→ **Exercise instructions**
Among the entries below, how many lines hold "githubusercontent"? Reply with the number only.

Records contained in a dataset
────────────────────────────────────────

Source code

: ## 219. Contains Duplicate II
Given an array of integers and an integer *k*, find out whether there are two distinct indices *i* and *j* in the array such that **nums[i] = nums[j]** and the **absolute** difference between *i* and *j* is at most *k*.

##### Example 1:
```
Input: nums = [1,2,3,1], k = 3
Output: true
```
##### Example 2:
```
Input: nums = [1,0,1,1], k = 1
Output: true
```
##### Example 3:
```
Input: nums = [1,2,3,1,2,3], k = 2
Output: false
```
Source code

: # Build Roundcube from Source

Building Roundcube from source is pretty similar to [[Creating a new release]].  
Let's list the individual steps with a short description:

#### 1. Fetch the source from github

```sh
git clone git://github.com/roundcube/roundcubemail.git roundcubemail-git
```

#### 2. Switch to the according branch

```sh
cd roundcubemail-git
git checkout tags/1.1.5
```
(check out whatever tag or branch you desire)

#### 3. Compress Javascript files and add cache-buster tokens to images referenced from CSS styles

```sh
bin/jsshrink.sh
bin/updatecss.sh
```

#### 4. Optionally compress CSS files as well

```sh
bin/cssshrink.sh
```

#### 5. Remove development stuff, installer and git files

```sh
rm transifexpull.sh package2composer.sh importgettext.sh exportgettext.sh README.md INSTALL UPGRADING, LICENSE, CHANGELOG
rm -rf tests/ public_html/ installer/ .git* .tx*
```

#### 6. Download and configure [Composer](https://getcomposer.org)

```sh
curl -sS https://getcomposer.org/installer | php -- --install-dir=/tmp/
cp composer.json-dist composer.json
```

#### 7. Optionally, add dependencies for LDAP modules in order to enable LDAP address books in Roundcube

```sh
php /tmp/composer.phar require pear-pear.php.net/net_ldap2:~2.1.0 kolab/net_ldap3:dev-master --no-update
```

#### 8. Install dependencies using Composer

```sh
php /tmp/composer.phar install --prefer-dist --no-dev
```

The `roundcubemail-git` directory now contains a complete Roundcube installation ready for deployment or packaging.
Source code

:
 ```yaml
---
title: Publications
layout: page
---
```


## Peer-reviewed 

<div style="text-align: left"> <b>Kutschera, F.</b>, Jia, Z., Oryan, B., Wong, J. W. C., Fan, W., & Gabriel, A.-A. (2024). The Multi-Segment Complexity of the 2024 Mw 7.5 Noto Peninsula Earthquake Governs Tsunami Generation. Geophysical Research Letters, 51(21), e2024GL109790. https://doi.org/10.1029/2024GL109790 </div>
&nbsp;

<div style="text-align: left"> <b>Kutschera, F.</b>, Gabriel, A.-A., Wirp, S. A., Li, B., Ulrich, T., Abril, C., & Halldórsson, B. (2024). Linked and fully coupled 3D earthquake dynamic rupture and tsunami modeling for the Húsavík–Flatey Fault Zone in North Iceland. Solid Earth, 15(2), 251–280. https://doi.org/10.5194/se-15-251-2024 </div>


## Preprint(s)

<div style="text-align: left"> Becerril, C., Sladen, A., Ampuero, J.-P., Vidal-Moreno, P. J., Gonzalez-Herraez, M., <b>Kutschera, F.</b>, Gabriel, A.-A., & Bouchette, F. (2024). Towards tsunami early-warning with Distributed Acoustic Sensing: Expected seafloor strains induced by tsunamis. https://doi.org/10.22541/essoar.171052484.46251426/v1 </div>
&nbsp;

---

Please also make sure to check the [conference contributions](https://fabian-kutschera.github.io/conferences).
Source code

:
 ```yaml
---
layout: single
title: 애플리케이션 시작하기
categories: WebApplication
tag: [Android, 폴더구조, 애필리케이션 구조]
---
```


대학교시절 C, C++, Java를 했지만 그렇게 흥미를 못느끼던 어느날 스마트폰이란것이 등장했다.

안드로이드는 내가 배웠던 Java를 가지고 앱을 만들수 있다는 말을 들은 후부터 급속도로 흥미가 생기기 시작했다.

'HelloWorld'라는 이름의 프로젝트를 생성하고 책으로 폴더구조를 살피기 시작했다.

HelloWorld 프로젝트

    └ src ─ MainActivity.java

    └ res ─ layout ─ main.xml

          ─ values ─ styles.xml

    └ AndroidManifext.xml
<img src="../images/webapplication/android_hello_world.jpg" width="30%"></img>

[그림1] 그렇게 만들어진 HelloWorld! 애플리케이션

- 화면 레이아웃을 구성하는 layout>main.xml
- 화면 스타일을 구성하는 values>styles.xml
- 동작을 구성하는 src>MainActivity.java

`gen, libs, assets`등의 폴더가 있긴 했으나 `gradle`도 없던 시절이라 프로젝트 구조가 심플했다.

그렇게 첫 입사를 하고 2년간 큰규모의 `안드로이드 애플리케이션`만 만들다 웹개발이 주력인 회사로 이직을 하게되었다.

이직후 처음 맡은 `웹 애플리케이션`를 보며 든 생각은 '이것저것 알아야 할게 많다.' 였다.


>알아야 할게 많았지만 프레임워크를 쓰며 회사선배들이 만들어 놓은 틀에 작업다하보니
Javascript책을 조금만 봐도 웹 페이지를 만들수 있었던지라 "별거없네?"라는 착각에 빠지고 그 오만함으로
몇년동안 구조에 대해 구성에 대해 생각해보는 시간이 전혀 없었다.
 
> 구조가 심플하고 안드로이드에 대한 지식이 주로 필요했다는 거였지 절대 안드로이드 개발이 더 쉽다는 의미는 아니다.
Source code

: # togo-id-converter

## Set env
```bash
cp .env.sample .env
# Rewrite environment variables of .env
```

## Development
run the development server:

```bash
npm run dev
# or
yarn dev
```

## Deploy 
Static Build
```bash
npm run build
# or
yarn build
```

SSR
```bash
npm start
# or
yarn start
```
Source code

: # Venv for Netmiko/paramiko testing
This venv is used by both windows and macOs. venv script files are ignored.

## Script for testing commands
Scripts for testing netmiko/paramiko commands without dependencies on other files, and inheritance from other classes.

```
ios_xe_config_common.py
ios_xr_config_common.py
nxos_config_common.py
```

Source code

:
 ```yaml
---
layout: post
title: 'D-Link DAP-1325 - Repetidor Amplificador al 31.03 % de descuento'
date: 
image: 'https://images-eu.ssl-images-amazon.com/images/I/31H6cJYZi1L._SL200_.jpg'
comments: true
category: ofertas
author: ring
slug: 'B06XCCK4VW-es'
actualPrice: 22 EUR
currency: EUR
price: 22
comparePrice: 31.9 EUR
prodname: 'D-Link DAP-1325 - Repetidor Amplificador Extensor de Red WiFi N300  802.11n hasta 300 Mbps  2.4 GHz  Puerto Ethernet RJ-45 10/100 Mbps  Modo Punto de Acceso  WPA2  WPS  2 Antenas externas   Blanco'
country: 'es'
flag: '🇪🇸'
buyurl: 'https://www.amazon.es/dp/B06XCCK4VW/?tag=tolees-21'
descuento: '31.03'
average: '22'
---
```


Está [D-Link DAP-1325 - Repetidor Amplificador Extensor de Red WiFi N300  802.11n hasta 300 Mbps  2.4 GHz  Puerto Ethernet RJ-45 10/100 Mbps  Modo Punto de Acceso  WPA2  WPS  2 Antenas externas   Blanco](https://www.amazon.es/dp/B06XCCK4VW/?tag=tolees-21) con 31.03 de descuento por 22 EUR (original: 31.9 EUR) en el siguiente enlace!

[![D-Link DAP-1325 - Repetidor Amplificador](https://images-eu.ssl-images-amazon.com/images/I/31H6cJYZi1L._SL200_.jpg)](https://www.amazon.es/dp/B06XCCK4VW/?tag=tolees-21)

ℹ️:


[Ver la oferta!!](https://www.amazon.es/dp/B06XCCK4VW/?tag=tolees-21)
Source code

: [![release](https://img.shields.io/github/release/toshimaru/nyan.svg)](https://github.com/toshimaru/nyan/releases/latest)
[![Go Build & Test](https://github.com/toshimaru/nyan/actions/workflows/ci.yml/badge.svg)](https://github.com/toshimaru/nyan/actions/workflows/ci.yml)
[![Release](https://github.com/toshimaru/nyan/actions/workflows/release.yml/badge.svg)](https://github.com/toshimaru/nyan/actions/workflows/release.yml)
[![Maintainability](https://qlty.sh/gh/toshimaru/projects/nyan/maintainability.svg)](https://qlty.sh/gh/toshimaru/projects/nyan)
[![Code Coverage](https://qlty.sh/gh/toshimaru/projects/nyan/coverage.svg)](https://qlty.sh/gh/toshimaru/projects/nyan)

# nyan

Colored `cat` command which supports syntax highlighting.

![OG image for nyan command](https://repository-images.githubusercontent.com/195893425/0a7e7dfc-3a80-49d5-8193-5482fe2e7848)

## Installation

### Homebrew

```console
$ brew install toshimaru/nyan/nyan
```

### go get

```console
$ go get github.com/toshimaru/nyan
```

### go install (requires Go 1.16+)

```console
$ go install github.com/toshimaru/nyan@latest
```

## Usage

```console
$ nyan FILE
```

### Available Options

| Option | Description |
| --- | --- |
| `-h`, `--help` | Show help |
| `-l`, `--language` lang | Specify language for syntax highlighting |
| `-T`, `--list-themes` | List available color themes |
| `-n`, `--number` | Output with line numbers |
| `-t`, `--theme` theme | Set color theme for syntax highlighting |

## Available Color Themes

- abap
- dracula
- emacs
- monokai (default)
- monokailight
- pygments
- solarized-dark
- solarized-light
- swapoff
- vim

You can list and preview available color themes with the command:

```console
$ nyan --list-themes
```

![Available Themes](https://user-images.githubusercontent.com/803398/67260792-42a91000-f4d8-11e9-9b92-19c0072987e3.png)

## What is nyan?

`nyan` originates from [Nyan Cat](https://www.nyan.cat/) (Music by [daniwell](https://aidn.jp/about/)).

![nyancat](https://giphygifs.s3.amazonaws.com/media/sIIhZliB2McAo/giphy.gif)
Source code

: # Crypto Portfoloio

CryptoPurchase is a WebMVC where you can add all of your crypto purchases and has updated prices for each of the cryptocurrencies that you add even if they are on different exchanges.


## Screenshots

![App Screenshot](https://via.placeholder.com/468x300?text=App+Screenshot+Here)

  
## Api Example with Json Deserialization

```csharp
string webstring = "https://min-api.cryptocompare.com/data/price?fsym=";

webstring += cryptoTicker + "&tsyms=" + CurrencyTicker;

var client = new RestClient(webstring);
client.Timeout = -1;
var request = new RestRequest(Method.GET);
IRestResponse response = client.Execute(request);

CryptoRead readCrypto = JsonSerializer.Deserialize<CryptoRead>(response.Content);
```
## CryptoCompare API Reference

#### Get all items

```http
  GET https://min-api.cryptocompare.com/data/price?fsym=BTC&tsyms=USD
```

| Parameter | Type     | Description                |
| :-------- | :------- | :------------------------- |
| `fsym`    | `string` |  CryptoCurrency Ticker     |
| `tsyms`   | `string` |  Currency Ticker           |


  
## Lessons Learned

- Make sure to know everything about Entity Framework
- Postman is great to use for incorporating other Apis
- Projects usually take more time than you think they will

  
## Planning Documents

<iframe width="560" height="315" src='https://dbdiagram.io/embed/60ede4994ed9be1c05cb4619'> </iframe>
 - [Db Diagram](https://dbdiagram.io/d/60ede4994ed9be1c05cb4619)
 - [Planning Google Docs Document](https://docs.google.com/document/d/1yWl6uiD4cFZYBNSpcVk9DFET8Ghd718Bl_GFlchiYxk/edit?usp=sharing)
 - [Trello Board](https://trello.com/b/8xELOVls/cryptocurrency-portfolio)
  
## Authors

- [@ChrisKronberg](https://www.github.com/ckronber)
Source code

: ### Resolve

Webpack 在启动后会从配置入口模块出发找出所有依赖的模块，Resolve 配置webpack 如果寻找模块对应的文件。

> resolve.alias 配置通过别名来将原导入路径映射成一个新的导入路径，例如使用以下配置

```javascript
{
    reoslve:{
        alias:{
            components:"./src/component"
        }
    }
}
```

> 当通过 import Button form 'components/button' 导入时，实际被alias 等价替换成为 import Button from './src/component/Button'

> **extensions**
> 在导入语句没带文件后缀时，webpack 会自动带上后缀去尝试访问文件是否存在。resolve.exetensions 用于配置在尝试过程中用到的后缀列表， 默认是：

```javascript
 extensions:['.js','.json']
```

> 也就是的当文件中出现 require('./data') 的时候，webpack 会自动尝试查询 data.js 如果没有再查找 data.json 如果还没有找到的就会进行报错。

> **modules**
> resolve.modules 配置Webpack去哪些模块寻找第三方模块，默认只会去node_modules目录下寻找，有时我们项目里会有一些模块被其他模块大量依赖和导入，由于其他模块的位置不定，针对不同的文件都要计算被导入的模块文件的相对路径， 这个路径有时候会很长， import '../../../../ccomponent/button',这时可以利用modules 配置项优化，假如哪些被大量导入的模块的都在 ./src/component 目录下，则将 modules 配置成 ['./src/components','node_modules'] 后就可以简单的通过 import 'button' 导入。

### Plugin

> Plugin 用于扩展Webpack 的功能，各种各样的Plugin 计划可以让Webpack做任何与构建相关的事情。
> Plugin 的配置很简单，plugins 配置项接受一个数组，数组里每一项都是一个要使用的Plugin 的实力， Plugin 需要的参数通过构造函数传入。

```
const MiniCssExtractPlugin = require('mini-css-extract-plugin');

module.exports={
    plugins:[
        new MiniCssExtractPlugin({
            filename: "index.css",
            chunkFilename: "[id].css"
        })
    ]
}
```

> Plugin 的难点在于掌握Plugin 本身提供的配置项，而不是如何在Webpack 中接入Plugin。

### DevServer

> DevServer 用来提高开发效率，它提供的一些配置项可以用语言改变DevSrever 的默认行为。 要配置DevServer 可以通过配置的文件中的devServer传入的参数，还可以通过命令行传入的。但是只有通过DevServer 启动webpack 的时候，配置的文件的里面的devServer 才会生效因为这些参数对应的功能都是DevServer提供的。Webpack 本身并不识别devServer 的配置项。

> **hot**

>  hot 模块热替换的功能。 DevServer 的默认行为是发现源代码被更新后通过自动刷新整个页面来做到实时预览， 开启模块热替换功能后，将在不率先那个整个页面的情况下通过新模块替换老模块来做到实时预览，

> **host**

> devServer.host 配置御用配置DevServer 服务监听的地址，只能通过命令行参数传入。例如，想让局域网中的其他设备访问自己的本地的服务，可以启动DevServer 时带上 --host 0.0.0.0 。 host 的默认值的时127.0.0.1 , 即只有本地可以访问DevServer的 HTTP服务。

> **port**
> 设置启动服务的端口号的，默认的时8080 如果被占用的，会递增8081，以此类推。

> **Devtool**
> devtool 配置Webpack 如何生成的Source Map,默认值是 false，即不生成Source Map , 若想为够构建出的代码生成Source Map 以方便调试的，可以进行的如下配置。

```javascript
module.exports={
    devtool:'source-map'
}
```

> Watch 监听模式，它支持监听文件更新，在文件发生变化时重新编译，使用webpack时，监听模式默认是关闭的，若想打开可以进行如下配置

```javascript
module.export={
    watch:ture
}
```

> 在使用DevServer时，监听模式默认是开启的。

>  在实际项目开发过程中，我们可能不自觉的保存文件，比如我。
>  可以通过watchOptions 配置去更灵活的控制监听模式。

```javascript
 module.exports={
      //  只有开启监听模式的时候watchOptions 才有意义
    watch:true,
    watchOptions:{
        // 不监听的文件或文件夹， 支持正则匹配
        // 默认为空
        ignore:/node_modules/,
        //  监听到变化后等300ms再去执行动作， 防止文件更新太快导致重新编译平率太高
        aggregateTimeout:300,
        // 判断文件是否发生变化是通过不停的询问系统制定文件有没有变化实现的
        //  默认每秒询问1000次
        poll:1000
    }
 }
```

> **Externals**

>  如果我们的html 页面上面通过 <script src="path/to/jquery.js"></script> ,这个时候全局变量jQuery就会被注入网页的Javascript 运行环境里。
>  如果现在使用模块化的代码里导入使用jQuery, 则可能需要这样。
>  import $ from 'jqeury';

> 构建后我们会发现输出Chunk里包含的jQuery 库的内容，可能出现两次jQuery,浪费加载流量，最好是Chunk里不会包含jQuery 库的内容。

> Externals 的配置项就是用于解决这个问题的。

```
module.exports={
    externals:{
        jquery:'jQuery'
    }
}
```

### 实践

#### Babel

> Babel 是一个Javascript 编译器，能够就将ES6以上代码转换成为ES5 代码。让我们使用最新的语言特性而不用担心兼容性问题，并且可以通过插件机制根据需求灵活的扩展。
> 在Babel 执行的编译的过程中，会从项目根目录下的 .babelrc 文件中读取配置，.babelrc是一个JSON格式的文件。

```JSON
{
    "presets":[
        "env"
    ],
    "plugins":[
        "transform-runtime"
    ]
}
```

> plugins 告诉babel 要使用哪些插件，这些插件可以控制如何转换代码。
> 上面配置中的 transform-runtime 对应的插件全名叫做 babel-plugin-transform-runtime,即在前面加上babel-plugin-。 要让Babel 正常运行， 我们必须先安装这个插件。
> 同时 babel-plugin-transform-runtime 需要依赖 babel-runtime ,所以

────────────────────────────────────────

→ **Answer**
2